What Is Cash Flow in Business?
When running a business, it may sometimes feel like cash only flows one way (out of your business), but actually, it moves in both ways,
- Cash coming into the business: This usually takes the form of clients purchasing your goods or services. In a case where clients don’t pay at the exact time of purchases, some of your business’s cash flow will show up in the form of accounts receivable in your cash flow statement.
- Cash going out of the business: This would namely be payments or expenses to produce your goods or services. This can include a range of expenditures, such as rent or mortgage payments for leased or owned business premises, employee wages, and benefits, various taxes, including income and sales taxes, supplier payments for raw materials, and utility expenses. These expenses would show up in your cash flow statement as various forms of accounts payable.
If your business has more money coming in than going out, it is in a positive cash flow position or ‘in the black.’
On the other hand, when more money is going out than coming in, your business has a negative cash flow and risks being overdrawn or in debt.
Understanding and having control over your cash flow will help you pinpoint opportunities to boost your business’s performance, from increasing income to reducing expenses.
Tip: “In the black” is a term used to describe a financial situation where a business has more income than expenses, which indicates that they are profitable and not in debt.
Cash Flow vs Profit
While both cash flow and profit are important financial metrics, they represent different aspects of a business's financial health.
Cash flow refers to the actual movement of money into and out of a business. Profit, on the other hand, measures a business's financial performance over a specific period.
Technically, it is possible for your company to turn a profit even if it records no cash. The reason behind this is that profit is just a concept used in accounting, whereas cash is the amount of available money in your business’s bank account. But remember, profit does not enable you to pay bills and meet your financial obligations. Profit will include assets like accounts receivable (money which is owed to your business by customers), which are not immediately collectable and, as such, are not able to receive immediate cash.
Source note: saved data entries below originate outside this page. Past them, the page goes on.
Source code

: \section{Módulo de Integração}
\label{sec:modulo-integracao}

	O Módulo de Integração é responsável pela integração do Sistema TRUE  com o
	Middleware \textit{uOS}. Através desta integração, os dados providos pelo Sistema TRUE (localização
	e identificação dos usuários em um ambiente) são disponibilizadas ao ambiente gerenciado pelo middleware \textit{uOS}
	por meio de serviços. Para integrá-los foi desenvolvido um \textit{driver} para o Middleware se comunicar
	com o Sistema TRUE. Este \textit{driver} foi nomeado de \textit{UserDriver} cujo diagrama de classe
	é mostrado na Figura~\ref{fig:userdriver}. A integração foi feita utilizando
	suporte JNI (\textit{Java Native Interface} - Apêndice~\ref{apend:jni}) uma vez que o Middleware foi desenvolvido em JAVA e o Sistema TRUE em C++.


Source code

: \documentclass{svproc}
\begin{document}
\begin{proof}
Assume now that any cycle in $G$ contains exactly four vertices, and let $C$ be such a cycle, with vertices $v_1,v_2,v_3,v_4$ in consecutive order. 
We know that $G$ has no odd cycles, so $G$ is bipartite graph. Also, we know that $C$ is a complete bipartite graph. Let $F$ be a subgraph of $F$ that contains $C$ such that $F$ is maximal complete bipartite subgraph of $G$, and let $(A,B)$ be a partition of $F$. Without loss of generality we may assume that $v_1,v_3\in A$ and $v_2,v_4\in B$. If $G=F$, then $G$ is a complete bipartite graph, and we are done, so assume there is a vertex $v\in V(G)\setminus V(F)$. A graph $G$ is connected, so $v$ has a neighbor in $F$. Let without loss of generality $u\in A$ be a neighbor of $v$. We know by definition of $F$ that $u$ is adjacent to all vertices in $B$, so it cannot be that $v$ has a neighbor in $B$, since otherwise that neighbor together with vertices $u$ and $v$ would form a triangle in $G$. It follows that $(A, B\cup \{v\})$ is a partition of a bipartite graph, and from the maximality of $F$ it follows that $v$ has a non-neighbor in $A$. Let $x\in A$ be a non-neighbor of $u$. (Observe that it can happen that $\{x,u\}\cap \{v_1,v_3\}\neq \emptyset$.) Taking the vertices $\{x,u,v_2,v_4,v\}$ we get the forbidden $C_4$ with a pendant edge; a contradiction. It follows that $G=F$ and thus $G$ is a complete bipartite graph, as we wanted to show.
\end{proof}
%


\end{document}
Always make sure you have enough cash in your company’s account to pay for monthly and ongoing payments.
Tip: Cash flow and revenue are also two separate things. Cash flow represents the cash coming in and going out of your business, whereas revenue measures the total of money coming into your business.
Why Is Cash Flow Management Important?
Cash is the lifeblood of any business operation. In fact, over 80% of businesses failed because of poor cash flow management, resulting in a lack of cash, including liquid assets such as bank deposits, investments, or accounts receivable.
Regardless of your business's size or industry, cash is essential, particularly in these scenarios:
- When you just started a business: New businesses and startups often face significant upfront expenses that can strain cash flow, such as marketing, inventory, equipment, and recruitment costs. Limited sales and potential difficulties securing credit from supplies are also significant challenges.
- When your business starts to grow: Expansion can lead to increased expenses and working capital needs. These expenses can strain your cash flow, particularly if your revenue growth doesn't keep pace.
- When your business faces changes: Changes in market conditions, customer demand, supplier relationships, or regulatory requirements can significantly impact your cash flow. For example, economic downturns can lead to decreased sales.
Poor cash flow management can result in short-term cash flow issues, such as not being able to pay your operating expenses as you are still waiting for payments from your customers. On the contrary, effective cash flow management can help anticipate and mitigate these challenges by identifying potential cash shortages in advance.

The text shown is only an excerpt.